Real-Time Peer-to-Peer Energy Trading for Multi-Microgrids: Improved Double Auction Mechanism and Prediction-Free Online Trading Approach
Kaidi Huang, Lin Cheng, Yue Zhou, Fashun Shi, Yufei Xi, Yingrui Zhuang, Ning Qi
TL;DR
The paper tackles real-time P2P energy trading among interconnected microgrids, tackling two core problems: high computational burden from high-dimensional bids and myopic decision-making in prediction-free online settings. It introduces an improved double auction with an adaptive step-size search (ASSA) that achieves exact market clearing with significantly reduced participant burden, plus a prediction-free data-driven dual-reference online optimization (DDOO) that uses an informative reference trajectory and a real-time price benchmark to guide storage decisions. Empirical results on a 20-microgrid system show substantial gains: self-sufficiency increases, reverse power flows decrease, and average operating costs drop (e.g., ~19% vs baseline), while achieving rapid convergence (≈2.07 iterations per 5-minute interval) and favorable comparisons to Lyapunov optimization and MPC (10–13% cost reductions with a 5.76% optimality gap vs hindsight. The framework preserves privacy, scales to large markets, and demonstrates practical potential for enhancing local RES utilization and economic efficiency in real-time P2P trading.
Abstract
Peer-to-peer energy trading offers a promising solution for enhancing renewable energy utilization and economic benefits within interconnected microgrids. However, existing real-time P2P markets face two key challenges: high computational complexity in trading mechanisms, and suboptimal participant decision-making under diverse uncertainties.
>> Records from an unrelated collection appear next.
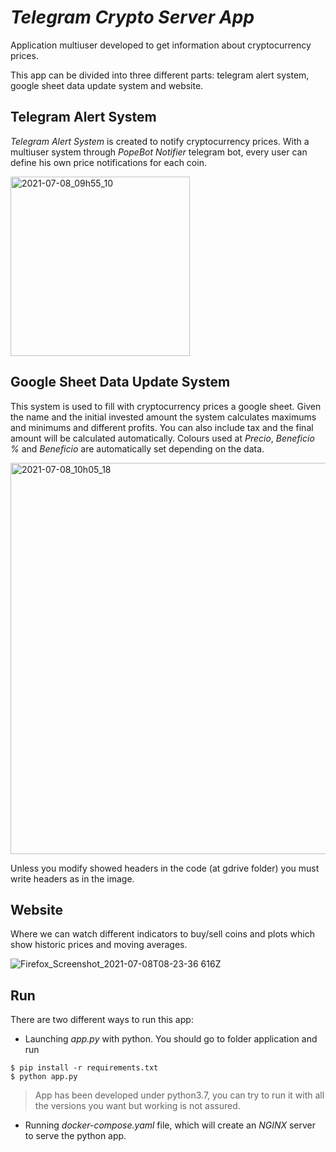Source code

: # ***Telegram Crypto Server App***
Application multiuser developed to get information about cryptocurrency prices.

This app can be divided into three different parts: telegram alert system, google sheet data update system and website.

## Telegram Alert System
*Telegram Alert System* is created to notify cryptocurrency prices. With a multiuser system through *PopeBot Notifier* telegram bot, every user can define his own price notifications for each coin.

<img width="287" alt="2021-07-08_09h55_10" src="https://user-images.githubusercontent.com/72787344/124884512-a0de9500-dfd2-11eb-84e1-47d61c3f729c.png">

## Google Sheet Data Update System
This system is used to fill with cryptocurrency prices a google sheet. Given the name and the initial invested amount the system calculates maximums and minimums and different profits. You can also include tax and the final amount will be calculated automatically. Colours used at *Precio*, *Beneficio %* and *Beneficio* are automatically set depending on the data.

<img width="626" alt="2021-07-08_10h05_18" src="https://user-images.githubusercontent.com/72787344/124886419-81e10280-dfd4-11eb-872f-388e61d0ba9e.png">
 
 Unless you modify showed headers in the code (at gdrive folder) you must write headers as in the image.

## Website
Where we can watch different indicators to buy/sell coins and plots which show historic prices and moving averages.

![Firefox_Screenshot_2021-07-08T08-23-36 616Z](https://user-images.githubusercontent.com/72787344/124888678-9cb47680-dfd6-11eb-9dff-cc178bc55286.png)


## Run
There are two different ways to run this app:
- Launching *app.py* with python. You should go to folder application and run
```
$ pip install -r requirements.txt
$ python app.py
```
> App has been developed under python3.7, you can try to run it with all the versions you want but working is not assured.
- Running *docker-compose.yaml* file, which will create an *NGINX* server to serve the python app.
Existing prediction-based decision-making methods rely heavily on accurate forecasts, which are typically unavailable for microgrids, while prediction-free methods suffer from myopic behaviors. To address these challenges, this paper proposes an improved double auction mechanism combined with an adaptive step-size search algorithm to reduce computational burden, and a data-driven dual-reference online optimization (DDOO) framework to enhance participant decision-making. The improved mechanism simplifies bidding procedures, significantly reducing computational burden and ensuring rapid convergence to the market equilibrium. Additionally, the prediction-free DDOO framework mitigates myopic decision-making by introducing two informative reference signals. Case studies on a 20-microgrid system demonstrate the effectiveness and scalability of the proposed mechanism and approach. The improved mechanism significantly decreases the computational time while increasing local energy self-sufficiency periods from 0.01% to 29.86%, reducing reverse power flow periods from 24.51% to 3.96%, and lowering average operating costs by 19.20%. Compared with conventional approaches such as Lyapunov optimization and model predictive control, the DDOO framework achieves a 10%-13% reduction in operating costs with an optimality gap of only 5.76%.